_Work item_: If a line below falls between the line with "2.23.140.1.1: Extended Validation" and the line with "La scelta del", or is one of those two, output it exactly; output nothing else and no pictures.

Start of Materials provided

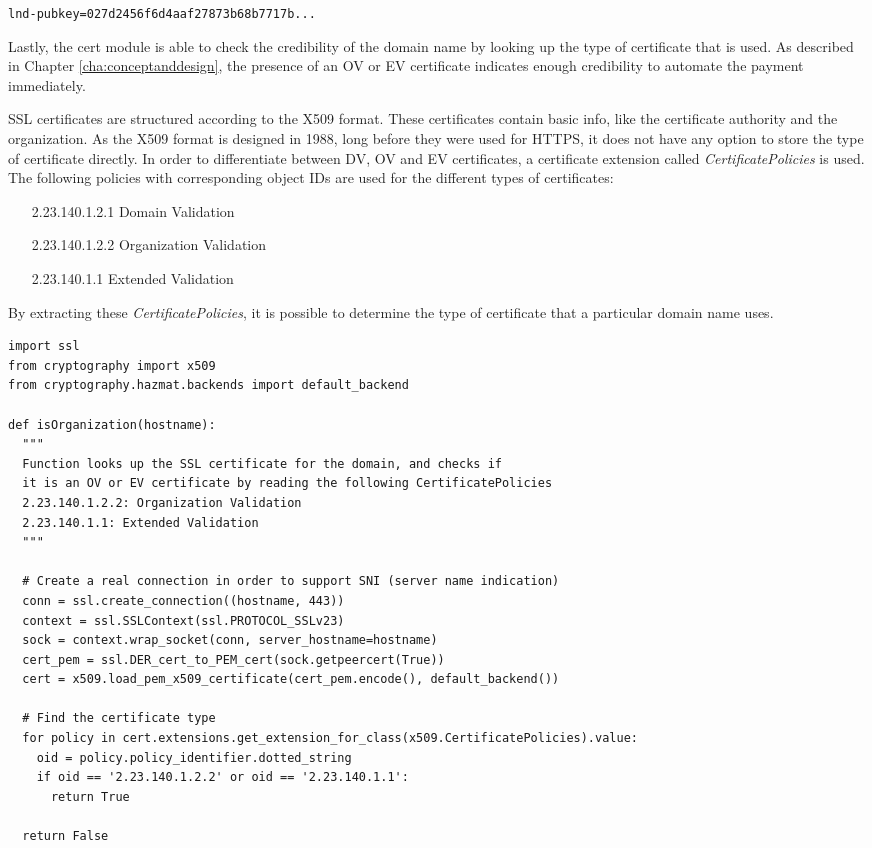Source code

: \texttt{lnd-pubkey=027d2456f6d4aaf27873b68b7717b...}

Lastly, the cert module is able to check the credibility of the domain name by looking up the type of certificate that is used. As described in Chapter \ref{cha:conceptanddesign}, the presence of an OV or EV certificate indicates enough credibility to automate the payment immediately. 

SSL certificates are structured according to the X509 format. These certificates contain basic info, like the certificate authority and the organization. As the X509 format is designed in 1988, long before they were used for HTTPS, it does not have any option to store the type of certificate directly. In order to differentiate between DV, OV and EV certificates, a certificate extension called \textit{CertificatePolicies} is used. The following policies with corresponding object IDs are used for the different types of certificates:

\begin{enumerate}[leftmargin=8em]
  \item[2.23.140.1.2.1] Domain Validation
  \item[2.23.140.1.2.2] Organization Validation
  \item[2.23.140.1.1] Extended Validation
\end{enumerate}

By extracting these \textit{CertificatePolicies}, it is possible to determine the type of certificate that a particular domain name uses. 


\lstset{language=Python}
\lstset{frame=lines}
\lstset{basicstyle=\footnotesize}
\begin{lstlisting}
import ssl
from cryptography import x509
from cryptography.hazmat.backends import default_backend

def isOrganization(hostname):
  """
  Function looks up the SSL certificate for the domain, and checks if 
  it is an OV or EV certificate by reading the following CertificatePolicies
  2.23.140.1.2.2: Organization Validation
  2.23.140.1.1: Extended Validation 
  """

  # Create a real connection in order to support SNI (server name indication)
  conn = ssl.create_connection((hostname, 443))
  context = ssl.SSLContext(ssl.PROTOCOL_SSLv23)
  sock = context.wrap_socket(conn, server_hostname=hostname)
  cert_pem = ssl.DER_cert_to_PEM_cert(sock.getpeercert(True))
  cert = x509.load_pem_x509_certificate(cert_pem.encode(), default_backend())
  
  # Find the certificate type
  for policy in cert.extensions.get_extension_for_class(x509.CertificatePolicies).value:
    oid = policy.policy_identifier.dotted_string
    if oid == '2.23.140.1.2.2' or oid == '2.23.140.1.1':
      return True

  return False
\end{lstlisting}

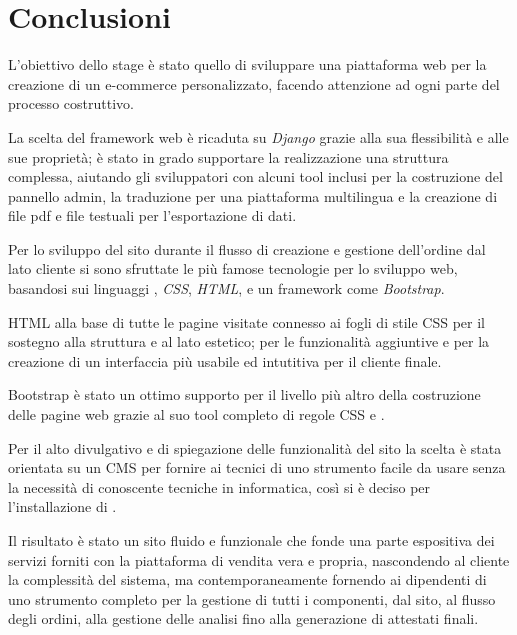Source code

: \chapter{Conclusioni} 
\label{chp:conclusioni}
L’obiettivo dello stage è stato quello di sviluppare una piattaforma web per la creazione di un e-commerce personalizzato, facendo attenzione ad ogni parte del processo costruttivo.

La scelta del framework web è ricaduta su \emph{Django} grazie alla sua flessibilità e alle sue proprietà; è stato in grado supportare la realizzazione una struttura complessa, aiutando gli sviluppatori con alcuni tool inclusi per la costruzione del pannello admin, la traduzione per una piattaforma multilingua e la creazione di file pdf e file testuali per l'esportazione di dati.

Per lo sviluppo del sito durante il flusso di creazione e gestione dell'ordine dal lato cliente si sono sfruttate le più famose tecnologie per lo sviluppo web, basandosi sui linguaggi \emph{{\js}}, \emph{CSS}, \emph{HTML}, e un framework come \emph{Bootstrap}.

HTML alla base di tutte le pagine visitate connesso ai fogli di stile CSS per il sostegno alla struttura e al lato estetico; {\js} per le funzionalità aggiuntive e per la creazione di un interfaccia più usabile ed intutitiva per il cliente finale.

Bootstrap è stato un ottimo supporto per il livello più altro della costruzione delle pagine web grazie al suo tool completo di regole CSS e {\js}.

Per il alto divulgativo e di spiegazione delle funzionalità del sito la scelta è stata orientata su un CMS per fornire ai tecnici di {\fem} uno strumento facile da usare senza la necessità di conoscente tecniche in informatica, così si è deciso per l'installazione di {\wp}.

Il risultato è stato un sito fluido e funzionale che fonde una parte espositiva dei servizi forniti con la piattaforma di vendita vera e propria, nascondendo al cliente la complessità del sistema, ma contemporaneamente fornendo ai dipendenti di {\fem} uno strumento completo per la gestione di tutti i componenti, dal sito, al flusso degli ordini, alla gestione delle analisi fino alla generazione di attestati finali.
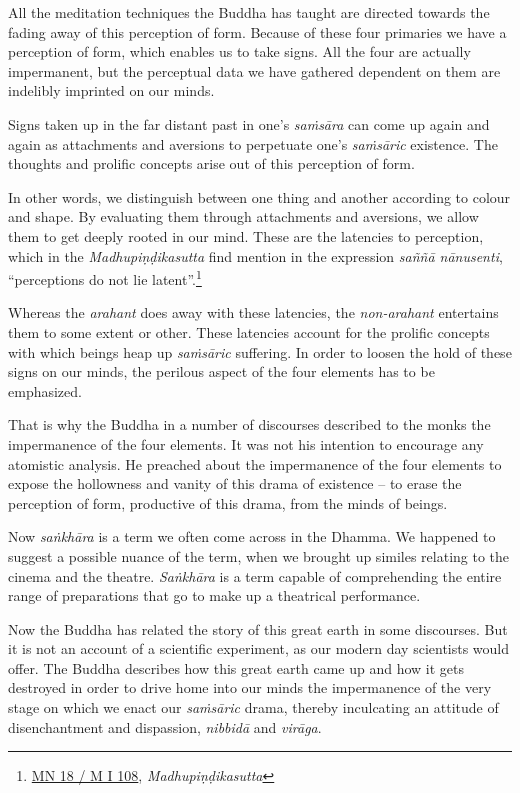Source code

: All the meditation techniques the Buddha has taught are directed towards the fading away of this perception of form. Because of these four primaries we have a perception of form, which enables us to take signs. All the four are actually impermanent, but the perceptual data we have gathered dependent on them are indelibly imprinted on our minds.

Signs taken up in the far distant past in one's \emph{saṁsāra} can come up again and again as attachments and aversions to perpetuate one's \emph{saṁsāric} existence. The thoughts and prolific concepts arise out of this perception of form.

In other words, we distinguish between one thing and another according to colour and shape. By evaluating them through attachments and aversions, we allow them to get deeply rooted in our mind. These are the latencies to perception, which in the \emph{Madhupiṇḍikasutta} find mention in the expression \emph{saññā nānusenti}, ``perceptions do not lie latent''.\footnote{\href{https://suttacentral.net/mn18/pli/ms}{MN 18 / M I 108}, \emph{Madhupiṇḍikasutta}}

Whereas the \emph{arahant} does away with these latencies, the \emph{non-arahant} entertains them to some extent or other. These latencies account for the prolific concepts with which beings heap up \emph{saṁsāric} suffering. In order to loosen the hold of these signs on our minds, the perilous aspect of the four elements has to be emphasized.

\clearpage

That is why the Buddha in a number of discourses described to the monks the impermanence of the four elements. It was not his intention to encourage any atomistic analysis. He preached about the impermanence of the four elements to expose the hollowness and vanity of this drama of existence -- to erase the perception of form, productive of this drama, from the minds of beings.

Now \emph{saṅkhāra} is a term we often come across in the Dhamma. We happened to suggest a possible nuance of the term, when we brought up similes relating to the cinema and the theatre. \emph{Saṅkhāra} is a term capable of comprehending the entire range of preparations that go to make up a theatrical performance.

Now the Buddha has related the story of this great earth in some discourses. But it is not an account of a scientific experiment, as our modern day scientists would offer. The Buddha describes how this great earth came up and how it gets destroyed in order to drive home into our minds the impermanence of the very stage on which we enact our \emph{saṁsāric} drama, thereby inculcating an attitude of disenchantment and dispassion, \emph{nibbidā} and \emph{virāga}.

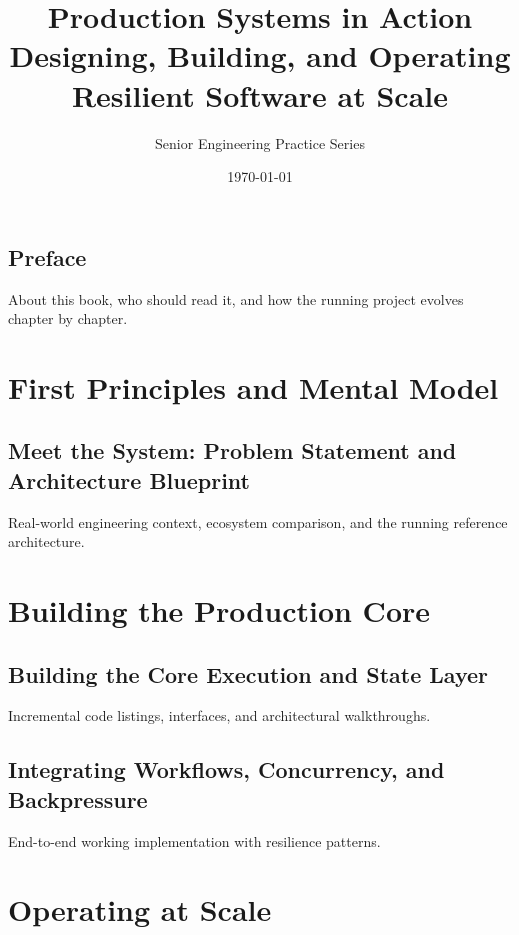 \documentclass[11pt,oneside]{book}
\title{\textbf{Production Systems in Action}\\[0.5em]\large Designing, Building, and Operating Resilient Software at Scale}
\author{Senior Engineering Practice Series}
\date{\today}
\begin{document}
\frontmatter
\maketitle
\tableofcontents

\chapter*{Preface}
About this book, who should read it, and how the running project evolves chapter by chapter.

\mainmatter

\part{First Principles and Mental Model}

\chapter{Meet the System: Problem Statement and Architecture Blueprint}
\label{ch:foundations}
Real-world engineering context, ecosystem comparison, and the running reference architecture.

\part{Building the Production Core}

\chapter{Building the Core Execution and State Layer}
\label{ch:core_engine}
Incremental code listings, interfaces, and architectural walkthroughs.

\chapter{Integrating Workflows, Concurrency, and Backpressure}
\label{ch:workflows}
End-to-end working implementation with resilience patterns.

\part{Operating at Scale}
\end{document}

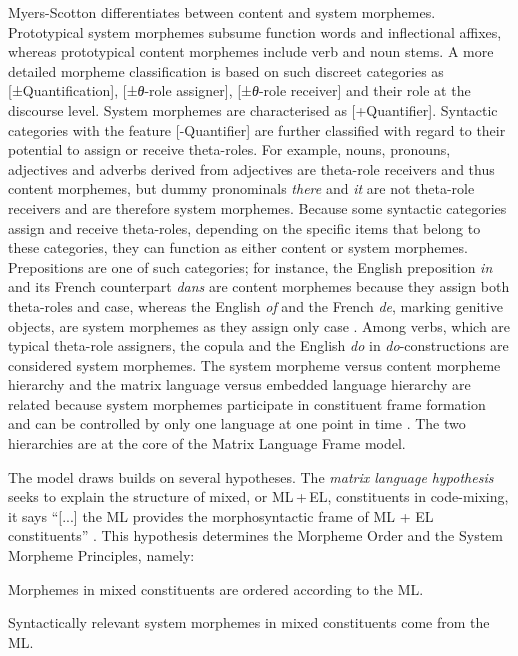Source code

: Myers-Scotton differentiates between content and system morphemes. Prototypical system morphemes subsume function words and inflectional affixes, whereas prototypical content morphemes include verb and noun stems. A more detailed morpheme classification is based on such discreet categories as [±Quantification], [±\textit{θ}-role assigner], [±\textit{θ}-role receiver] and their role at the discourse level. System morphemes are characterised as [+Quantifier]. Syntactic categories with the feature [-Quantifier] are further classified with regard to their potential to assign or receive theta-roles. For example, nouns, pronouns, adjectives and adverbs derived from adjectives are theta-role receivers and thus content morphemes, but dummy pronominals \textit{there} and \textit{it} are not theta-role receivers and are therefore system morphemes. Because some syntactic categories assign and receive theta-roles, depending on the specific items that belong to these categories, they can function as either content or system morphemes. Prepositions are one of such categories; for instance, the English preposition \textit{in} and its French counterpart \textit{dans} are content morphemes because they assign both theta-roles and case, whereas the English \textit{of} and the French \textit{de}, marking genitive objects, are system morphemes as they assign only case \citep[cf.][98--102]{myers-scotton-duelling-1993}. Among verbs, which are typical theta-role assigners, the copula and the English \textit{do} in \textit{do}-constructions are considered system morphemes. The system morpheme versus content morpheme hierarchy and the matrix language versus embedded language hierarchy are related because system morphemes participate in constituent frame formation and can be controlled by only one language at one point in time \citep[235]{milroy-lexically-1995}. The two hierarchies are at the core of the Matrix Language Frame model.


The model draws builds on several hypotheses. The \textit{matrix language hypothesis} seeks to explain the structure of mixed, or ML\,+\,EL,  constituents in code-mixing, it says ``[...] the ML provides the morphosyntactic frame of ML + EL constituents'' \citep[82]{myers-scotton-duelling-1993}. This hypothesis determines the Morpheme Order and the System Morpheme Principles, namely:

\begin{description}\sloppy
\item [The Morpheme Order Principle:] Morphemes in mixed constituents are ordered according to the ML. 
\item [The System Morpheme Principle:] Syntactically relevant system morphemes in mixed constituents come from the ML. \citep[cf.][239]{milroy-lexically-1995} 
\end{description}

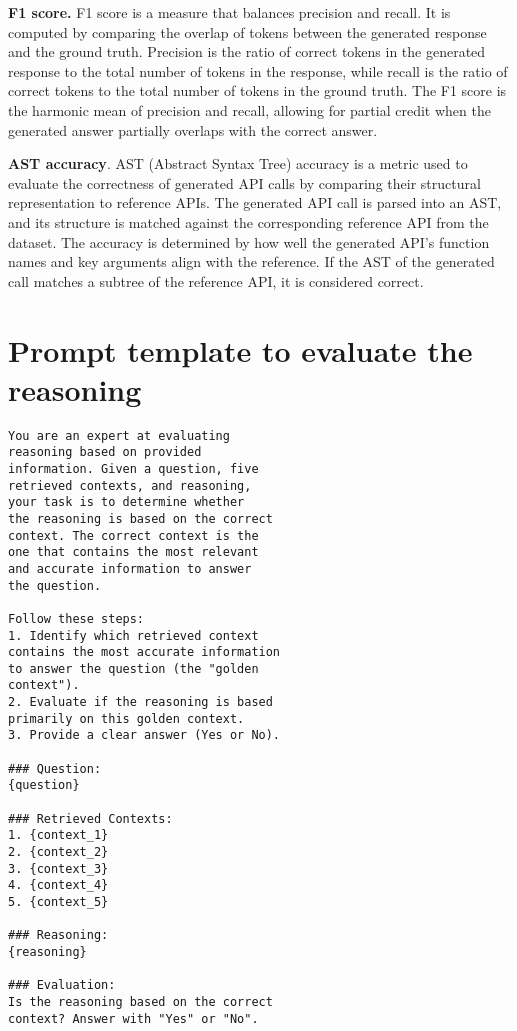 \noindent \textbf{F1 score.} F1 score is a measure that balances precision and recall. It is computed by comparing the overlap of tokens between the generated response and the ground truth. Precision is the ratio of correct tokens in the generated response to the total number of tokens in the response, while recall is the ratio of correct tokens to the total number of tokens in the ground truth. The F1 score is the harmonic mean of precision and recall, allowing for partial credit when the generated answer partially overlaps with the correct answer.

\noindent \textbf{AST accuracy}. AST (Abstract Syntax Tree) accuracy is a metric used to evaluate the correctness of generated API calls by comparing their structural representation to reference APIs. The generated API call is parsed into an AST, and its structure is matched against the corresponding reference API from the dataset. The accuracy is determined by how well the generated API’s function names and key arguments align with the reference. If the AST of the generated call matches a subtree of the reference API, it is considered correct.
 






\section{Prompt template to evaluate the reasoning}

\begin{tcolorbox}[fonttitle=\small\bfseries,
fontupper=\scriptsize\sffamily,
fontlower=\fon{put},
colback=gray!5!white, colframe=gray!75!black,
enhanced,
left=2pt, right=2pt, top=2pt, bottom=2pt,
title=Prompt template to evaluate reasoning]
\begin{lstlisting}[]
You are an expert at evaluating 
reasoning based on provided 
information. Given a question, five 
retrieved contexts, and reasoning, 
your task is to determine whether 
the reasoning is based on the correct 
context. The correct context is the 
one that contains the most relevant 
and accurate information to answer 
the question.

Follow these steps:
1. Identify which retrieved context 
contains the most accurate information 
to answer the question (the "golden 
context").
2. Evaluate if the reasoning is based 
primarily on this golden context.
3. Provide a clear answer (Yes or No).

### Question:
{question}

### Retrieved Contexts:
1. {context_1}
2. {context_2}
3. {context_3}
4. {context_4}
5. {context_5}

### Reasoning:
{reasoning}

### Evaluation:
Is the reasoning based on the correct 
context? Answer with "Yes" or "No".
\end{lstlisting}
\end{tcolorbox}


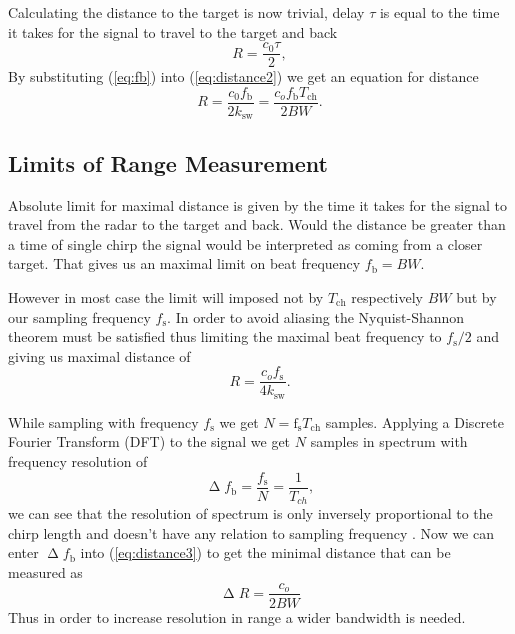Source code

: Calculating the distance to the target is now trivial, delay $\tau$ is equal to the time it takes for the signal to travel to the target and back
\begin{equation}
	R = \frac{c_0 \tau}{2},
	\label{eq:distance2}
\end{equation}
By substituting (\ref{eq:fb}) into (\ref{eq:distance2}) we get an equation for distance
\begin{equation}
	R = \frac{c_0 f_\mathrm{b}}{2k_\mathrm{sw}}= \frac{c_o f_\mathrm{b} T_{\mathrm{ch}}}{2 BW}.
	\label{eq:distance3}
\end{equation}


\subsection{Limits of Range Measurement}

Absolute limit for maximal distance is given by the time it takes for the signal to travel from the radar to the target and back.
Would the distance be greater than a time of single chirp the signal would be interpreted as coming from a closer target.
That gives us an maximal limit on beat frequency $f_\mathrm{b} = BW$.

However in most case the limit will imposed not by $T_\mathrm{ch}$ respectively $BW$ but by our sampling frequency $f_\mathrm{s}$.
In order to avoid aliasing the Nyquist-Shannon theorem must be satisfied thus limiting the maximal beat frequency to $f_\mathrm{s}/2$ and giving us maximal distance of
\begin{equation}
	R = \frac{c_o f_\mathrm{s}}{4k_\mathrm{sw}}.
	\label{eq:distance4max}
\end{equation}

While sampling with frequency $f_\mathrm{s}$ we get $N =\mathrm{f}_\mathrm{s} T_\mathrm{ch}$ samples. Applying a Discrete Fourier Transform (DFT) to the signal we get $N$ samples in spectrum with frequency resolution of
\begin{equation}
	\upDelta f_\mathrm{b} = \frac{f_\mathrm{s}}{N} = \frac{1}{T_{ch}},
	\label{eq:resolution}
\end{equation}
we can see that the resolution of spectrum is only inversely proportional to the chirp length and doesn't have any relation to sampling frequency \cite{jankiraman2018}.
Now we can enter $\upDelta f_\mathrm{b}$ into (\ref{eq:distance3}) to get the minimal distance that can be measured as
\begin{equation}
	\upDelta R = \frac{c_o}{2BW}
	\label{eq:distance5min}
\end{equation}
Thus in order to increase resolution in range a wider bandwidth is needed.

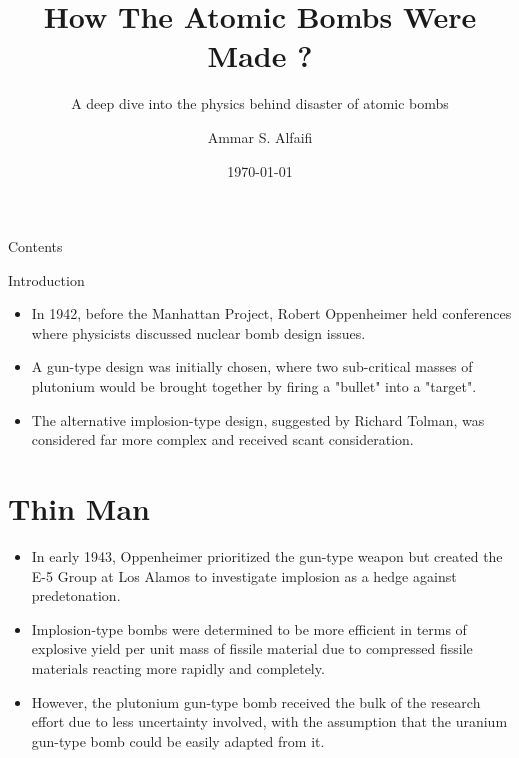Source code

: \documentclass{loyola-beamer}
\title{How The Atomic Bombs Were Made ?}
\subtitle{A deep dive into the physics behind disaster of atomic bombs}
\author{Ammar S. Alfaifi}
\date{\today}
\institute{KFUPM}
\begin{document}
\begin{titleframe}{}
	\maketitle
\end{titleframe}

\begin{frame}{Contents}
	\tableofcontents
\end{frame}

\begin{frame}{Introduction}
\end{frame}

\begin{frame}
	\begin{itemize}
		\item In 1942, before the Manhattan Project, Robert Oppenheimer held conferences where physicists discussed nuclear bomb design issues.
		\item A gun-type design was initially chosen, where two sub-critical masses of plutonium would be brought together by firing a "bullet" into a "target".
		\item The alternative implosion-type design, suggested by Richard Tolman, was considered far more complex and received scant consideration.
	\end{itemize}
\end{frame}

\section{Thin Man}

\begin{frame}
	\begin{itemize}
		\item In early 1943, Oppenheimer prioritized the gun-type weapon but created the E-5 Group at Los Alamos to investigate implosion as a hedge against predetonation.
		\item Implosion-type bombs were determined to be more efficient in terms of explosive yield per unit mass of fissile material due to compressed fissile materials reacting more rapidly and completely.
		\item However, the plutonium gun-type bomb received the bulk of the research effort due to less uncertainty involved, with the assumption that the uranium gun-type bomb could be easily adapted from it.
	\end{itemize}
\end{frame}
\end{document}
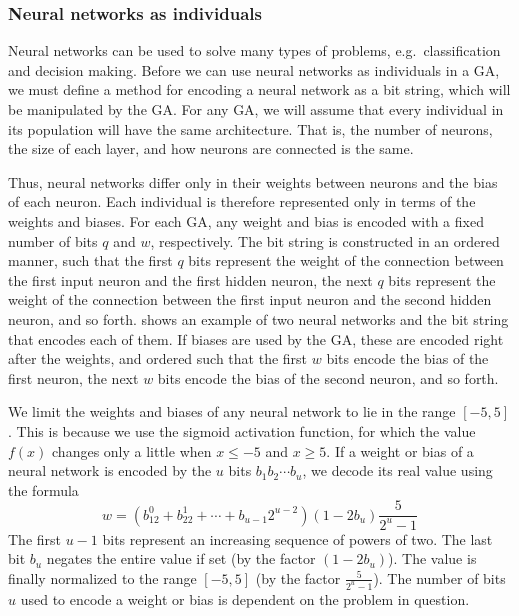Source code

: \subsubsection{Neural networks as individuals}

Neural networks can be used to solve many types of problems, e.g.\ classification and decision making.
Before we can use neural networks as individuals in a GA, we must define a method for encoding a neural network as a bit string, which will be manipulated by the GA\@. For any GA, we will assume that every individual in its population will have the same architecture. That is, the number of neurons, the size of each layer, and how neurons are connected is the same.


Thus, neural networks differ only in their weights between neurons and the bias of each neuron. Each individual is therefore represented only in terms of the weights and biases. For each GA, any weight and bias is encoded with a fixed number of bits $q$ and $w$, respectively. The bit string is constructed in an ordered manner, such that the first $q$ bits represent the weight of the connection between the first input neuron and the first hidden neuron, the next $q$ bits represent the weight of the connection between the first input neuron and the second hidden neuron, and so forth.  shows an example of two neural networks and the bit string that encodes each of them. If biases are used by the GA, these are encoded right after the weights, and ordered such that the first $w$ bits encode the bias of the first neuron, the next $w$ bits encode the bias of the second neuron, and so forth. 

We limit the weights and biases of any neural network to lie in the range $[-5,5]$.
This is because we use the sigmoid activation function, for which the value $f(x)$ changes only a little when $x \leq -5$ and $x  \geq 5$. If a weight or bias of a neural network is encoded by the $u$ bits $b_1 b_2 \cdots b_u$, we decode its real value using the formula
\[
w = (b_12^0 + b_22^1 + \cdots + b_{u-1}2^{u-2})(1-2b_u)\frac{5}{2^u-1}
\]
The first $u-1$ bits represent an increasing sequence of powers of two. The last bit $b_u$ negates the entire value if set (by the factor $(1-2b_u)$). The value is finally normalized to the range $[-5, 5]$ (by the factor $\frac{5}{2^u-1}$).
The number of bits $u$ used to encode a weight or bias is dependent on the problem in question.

End of Materials provided

_Result for this exercise_:
  2.23.140.1.1: Extended Validation 
  """

  # Create a real connection in order to support SNI (server name indication)
  conn = ssl.create_connection((hostname, 443))
  context = ssl.SSLContext(ssl.PROTOCOL_SSLv23)
  sock = context.wrap_socket(conn, server_hostname=hostname)
  cert_pem = ssl.DER_cert_to_PEM_cert(sock.getpeercert(True))
  cert = x509.load_pem_x509_certificate(cert_pem.encode(), default_backend())
  
  # Find the certificate type
  for policy in cert.extensions.get_extension_for_class(x509.CertificatePolicies).value:
    oid = policy.policy_identifier.dotted_string
    if oid == '2.23.140.1.2.2' or oid == '2.23.140.1.1':
      return True

  return False
\end{lstlisting}

Source code

: \chapter{Conclusioni} 
\label{chp:conclusioni}
L’obiettivo dello stage è stato quello di sviluppare una piattaforma web per la creazione di un e-commerce personalizzato, facendo attenzione ad ogni parte del processo costruttivo.

La scelta del framework web è ricaduta su \emph{Django} grazie alla sua flessibilità e alle sue proprietà; è stato in grado supportare la realizzazione una struttura complessa, aiutando gli sviluppatori con alcuni tool inclusi per la costruzione del pannello admin, la traduzione per una piattaforma multilingua e la creazione di file pdf e file testuali per l'esportazione di dati.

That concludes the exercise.